Friday, October 05, 2007

Finding our way...

Being raised on a farm with a few dairy cows, extended family vacations were out of the question. The cows had to be milked before we left, and milked when we got home, so the best we could hope for was the occasional day trip. Sometimes, looking out the back window of the old station wagon at an unfamiliar road, one of the kids would ask where we were, and how long it would be before we arrived at our destination. Dad’s standard reply was, “We’re lost, but we’re making good time”.

His answer was purely for entertainment purposes. He has to this day an uncanny sense of direction in both travels and life, so I’ve never had to worry about the final outcome of his decisions. I cannot, however, say that I have the same confidence in our government. The people at the wheel seem to be reluctant in accepting that we have made some wrong turns over the years, and they are equally reluctant to make the necessary changes.

Over the past several years, our federal government has been printing, borrowing and spending money at an alarming rate. And while the feds, using some creative book keeping, claim a debt of around $9 trillion, the U.S. Comptroller General at the Government Accountability Office puts the actual debt at $59.1 trillion. That amounts to over $516,000.00 of debt for every household in the United States.

A lot of politicians would have you believe that the answer is to simply ignore the debt, or raise taxes to cover the debt. But we can’t simply ignore this debt, and raising enough taxes to pay the debt would cost every household over $30,000.00 a year for the next 75 years. Hardly a move in the right direction, do you think?

85% of this debt is the result of entitlement programs. Federal retirement plans, Social Security and Medicare, all seemingly affordable programs when they began, now threaten to consume the income of both current and future generations. Taxpayers face the possibility of supporting many retirees longer than they were employees. Social Security, when enacted, enjoyed the luxury of 16 workers putting in for each person that was drawing out. We are fast approaching a ratio of only 2 contributors for each benefactor. Medicare was adopted with the promise that if workers would contribute 25 cents per week, they would never have to pay a medical bill after retirement. We haven’t just made a wrong turn, we’re completely off of the road.

Here in Indiana, our legislators decided a while back to satisfy their insatiable hunger for our money with an ever increasing property tax. When the tax bills became so big that homeowners could no longer pay them, one county placed armed guards in the assessors’ office for protection against irate taxpayers. Wouldn’t you think our lawmakers might suspect that a change of course might be in order? Well, some of them did, and suggested that we could add some more taxes elsewhere in order to lower property taxes, at least for awhile. But that hardly constitutes a change in direction. It’s more of a “close your eyes, step on the gas, and hope no one is watching” solution.

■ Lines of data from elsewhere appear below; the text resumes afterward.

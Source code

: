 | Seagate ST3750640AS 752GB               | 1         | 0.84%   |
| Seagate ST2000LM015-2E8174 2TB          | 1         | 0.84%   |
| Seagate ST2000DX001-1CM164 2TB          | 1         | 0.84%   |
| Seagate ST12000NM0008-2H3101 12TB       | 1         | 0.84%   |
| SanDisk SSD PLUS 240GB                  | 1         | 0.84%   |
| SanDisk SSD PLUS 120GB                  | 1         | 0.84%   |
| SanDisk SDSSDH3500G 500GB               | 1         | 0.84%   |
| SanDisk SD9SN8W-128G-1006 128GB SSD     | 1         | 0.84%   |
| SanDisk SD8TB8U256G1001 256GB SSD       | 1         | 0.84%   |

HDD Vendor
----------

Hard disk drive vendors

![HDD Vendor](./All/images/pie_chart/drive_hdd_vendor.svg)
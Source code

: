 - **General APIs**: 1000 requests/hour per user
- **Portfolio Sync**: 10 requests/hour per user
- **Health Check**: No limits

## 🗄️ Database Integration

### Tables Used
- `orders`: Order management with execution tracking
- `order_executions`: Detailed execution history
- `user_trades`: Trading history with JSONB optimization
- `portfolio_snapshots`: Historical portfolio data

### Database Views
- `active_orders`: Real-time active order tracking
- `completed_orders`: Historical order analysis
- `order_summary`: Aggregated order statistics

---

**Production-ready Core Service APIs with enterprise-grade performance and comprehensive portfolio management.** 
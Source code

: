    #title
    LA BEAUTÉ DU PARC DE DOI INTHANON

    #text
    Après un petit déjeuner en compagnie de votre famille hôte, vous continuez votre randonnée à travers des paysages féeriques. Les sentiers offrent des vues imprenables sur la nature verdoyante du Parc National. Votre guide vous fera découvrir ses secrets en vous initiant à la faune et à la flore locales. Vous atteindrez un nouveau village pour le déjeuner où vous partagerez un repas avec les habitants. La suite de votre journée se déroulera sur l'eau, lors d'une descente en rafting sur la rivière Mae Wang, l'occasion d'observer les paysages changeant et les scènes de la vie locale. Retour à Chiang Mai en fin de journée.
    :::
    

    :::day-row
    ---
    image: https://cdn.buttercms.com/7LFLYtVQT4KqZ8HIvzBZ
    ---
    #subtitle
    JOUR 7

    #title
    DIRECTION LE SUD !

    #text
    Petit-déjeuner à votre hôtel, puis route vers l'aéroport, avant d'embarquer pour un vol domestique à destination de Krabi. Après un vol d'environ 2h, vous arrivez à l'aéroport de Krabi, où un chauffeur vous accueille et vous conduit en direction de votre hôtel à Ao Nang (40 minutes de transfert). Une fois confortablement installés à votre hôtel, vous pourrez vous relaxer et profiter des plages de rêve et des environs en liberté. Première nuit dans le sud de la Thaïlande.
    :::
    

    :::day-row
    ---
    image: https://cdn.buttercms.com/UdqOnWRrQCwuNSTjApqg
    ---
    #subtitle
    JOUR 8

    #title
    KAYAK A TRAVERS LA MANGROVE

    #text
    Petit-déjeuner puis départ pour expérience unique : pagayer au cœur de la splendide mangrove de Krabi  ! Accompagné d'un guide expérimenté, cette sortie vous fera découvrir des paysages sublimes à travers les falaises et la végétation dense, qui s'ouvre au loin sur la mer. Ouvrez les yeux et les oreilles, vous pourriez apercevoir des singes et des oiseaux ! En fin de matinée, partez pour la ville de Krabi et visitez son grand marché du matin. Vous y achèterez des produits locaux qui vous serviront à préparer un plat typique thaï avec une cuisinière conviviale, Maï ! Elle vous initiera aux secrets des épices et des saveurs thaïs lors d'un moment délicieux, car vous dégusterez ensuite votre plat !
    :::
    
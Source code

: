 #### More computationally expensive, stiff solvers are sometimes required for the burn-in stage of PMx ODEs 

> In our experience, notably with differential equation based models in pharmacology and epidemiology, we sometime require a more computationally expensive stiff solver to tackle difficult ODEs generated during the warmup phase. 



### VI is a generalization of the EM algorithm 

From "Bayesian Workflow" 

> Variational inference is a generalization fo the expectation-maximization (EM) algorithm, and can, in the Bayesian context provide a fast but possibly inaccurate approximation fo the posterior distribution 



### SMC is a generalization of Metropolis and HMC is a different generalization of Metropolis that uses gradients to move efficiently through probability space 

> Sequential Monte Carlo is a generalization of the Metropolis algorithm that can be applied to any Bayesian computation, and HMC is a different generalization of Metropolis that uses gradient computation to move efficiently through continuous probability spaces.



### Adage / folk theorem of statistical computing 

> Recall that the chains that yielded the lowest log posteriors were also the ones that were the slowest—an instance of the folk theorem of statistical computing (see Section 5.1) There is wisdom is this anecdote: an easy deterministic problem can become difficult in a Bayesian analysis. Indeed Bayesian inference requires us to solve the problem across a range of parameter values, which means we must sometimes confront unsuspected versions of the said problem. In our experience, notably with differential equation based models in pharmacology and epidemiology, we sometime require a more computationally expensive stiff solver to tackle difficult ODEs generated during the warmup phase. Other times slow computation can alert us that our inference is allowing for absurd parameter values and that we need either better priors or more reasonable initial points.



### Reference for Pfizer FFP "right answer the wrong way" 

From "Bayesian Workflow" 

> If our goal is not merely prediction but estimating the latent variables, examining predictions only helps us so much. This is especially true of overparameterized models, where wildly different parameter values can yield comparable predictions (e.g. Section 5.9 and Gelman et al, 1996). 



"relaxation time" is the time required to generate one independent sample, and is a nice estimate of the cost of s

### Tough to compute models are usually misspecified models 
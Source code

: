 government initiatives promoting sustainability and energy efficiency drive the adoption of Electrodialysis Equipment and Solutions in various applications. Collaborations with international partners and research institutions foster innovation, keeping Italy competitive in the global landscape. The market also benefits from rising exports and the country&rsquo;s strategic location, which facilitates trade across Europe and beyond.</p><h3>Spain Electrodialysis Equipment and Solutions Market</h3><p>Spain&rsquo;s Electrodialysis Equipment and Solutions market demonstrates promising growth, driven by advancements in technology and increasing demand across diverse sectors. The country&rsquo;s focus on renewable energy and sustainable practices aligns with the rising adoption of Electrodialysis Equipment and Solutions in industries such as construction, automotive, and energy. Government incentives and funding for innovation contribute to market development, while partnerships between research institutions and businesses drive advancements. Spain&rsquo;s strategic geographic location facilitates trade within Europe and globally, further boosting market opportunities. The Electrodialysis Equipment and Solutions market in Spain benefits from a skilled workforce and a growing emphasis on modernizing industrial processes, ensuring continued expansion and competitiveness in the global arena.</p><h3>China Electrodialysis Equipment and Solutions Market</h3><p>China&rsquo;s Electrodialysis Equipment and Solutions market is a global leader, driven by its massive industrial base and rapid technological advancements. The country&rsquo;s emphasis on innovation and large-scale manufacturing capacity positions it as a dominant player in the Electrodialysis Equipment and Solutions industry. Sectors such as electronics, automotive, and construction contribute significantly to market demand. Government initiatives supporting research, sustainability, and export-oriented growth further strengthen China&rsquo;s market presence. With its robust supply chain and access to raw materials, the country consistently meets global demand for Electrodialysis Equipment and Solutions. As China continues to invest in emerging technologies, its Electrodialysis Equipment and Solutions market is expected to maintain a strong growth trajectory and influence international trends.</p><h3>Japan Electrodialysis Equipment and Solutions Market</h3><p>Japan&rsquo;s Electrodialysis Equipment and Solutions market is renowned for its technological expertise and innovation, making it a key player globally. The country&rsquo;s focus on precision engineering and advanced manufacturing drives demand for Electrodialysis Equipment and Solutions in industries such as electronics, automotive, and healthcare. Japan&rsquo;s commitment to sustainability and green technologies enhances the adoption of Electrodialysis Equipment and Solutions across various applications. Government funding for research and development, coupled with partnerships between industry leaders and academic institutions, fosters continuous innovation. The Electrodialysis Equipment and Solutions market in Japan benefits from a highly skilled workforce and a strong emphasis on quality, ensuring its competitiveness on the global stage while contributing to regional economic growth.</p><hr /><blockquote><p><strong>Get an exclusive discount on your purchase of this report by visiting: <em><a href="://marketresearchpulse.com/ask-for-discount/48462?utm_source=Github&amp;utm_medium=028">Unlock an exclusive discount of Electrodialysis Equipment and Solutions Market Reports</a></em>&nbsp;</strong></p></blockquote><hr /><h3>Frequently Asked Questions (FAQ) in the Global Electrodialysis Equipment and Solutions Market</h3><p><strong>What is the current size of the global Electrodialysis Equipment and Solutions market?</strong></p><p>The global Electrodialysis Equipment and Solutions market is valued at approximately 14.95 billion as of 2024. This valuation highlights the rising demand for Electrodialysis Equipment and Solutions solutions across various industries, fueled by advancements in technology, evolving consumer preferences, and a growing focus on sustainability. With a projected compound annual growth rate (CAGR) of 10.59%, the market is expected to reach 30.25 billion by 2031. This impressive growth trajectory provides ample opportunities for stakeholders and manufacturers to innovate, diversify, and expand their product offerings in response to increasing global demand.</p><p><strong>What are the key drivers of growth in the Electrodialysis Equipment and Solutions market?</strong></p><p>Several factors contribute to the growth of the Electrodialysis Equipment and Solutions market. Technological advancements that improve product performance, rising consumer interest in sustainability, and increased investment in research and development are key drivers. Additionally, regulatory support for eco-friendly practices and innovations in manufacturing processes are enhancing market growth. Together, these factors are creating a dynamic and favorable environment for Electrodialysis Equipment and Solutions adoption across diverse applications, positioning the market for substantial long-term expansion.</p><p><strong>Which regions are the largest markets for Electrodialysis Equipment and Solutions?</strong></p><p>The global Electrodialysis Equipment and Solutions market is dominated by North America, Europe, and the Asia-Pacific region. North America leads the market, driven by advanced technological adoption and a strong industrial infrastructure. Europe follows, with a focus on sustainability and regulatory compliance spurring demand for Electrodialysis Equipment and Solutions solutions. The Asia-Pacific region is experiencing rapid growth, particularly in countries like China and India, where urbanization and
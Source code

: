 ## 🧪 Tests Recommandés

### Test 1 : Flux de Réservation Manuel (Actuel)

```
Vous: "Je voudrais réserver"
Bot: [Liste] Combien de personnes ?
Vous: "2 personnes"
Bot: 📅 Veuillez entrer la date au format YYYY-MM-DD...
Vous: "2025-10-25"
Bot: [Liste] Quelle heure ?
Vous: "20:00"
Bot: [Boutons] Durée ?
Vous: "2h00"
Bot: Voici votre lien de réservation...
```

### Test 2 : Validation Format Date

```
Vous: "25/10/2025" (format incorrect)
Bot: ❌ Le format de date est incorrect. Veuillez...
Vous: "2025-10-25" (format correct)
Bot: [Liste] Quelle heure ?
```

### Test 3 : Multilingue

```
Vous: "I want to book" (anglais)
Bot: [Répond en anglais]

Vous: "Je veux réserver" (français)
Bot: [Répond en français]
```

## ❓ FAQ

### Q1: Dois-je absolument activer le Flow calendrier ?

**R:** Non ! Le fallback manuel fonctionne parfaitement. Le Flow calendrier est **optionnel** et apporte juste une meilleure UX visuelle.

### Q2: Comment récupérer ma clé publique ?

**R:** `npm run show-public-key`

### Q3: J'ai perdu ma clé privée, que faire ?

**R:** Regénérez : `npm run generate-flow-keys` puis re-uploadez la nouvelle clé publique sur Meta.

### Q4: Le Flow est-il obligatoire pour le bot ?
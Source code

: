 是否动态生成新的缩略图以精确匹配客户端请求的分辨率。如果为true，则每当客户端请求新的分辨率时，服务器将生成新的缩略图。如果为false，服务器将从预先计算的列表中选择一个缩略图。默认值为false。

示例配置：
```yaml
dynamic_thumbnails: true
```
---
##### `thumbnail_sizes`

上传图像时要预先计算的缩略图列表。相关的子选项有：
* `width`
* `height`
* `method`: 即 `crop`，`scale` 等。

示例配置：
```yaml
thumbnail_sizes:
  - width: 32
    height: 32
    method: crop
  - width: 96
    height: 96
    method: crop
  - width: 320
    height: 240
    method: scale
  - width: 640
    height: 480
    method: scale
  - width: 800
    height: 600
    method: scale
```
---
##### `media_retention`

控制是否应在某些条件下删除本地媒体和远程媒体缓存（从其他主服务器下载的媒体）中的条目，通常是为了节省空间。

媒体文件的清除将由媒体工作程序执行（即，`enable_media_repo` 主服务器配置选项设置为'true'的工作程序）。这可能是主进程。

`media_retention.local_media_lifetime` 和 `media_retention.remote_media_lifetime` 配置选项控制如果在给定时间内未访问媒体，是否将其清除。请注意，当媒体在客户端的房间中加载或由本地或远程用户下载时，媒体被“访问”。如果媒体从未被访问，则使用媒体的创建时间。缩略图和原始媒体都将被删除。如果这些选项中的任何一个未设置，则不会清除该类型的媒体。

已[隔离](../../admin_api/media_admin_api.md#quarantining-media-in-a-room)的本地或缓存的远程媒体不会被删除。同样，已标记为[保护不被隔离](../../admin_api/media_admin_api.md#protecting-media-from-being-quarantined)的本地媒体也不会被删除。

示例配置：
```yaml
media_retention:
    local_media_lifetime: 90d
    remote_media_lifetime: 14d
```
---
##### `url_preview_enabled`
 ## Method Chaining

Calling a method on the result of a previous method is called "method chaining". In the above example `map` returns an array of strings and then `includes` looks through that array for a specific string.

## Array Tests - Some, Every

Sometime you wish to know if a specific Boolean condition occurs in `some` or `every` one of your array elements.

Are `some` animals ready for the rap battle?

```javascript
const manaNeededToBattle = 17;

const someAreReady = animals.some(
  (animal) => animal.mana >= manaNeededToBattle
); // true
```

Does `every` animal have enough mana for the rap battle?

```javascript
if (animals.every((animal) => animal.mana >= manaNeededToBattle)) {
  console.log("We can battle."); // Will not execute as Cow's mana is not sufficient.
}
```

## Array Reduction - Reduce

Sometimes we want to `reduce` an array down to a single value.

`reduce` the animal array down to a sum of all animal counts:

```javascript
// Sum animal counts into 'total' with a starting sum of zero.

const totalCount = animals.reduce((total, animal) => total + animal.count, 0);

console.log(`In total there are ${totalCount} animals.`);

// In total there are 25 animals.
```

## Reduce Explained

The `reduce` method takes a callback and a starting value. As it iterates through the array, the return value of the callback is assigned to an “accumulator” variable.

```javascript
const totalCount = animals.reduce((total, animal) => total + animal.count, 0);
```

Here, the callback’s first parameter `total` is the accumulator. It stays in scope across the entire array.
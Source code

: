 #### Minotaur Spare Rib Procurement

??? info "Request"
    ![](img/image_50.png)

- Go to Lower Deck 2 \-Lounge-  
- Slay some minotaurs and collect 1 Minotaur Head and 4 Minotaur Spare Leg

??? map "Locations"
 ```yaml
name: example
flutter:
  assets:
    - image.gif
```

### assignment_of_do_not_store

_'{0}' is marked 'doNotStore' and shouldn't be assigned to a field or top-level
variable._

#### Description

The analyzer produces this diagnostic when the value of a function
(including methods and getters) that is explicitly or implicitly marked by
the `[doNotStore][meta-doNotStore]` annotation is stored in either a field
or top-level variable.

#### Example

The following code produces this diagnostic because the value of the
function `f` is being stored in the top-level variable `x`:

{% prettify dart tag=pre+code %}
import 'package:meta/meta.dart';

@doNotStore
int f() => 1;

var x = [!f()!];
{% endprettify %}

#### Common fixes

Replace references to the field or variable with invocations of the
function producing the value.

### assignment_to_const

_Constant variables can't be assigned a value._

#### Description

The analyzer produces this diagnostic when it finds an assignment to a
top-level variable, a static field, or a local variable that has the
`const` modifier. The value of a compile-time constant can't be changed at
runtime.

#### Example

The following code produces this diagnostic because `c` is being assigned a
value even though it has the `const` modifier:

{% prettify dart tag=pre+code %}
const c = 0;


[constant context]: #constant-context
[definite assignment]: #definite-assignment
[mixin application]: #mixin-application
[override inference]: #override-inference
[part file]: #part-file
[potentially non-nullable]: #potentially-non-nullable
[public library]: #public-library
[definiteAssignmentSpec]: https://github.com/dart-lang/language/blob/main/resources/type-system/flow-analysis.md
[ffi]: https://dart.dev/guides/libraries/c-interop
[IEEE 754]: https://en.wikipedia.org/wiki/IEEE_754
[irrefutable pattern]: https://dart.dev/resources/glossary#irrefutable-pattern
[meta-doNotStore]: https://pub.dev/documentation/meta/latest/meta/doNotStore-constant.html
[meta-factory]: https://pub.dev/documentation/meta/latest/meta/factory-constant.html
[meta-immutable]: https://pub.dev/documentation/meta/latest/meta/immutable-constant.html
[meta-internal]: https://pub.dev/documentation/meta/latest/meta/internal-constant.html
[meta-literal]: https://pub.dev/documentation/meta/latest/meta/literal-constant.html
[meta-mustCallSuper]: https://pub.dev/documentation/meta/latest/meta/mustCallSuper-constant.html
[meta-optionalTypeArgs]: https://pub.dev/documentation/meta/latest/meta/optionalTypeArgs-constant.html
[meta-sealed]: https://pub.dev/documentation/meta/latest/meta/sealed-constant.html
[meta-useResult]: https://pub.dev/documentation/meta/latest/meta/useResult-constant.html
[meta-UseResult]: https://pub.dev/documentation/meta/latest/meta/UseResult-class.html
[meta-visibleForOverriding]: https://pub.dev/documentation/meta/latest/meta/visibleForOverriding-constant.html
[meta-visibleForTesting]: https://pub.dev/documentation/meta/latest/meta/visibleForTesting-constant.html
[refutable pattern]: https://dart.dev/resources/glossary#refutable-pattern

I don’t have the sense of direction that my Father has, but I do know that if we are going to get this nation and state back on the right track, we are going to have to return to the values personal responsibility that made this country great in the first place. We have to stop expecting the federal, state and local government to supply our every need from cradle to grave. Stop asking them to entertain you and your children, stop asking them to fund your retirement, and tell the politicians if they want to make a donation to the Thelonious Monk Institute of Jazz, they should make it from their own pocket. That would be a move in the right direction.